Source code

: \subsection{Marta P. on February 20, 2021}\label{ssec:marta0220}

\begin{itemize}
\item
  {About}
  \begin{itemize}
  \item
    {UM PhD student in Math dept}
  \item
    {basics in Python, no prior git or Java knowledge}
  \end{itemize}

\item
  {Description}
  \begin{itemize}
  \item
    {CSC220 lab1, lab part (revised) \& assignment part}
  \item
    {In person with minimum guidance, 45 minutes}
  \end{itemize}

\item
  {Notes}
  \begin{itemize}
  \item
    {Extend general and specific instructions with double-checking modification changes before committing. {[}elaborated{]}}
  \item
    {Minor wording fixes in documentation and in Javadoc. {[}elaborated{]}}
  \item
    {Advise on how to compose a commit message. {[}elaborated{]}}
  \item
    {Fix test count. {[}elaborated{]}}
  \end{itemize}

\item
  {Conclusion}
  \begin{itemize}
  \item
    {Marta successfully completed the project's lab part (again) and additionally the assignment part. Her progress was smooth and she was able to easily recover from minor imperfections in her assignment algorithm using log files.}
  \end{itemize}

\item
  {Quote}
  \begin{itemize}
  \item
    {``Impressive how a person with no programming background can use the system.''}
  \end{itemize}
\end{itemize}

* * *

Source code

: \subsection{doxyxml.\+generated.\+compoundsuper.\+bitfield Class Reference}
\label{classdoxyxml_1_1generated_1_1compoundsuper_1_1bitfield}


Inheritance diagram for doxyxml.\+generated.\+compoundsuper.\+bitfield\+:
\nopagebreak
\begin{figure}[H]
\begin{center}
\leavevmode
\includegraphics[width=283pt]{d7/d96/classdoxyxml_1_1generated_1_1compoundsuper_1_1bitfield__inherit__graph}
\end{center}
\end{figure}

## Required work
Please find each line in the records above that holds the word "label", and copy it.

## Answer below
: \subsection{Marta P. on February 20, 2021}\label{ssec:marta0220}
\label{classdoxyxml_1_1generated_1_1compoundsuper_1_1bitfield}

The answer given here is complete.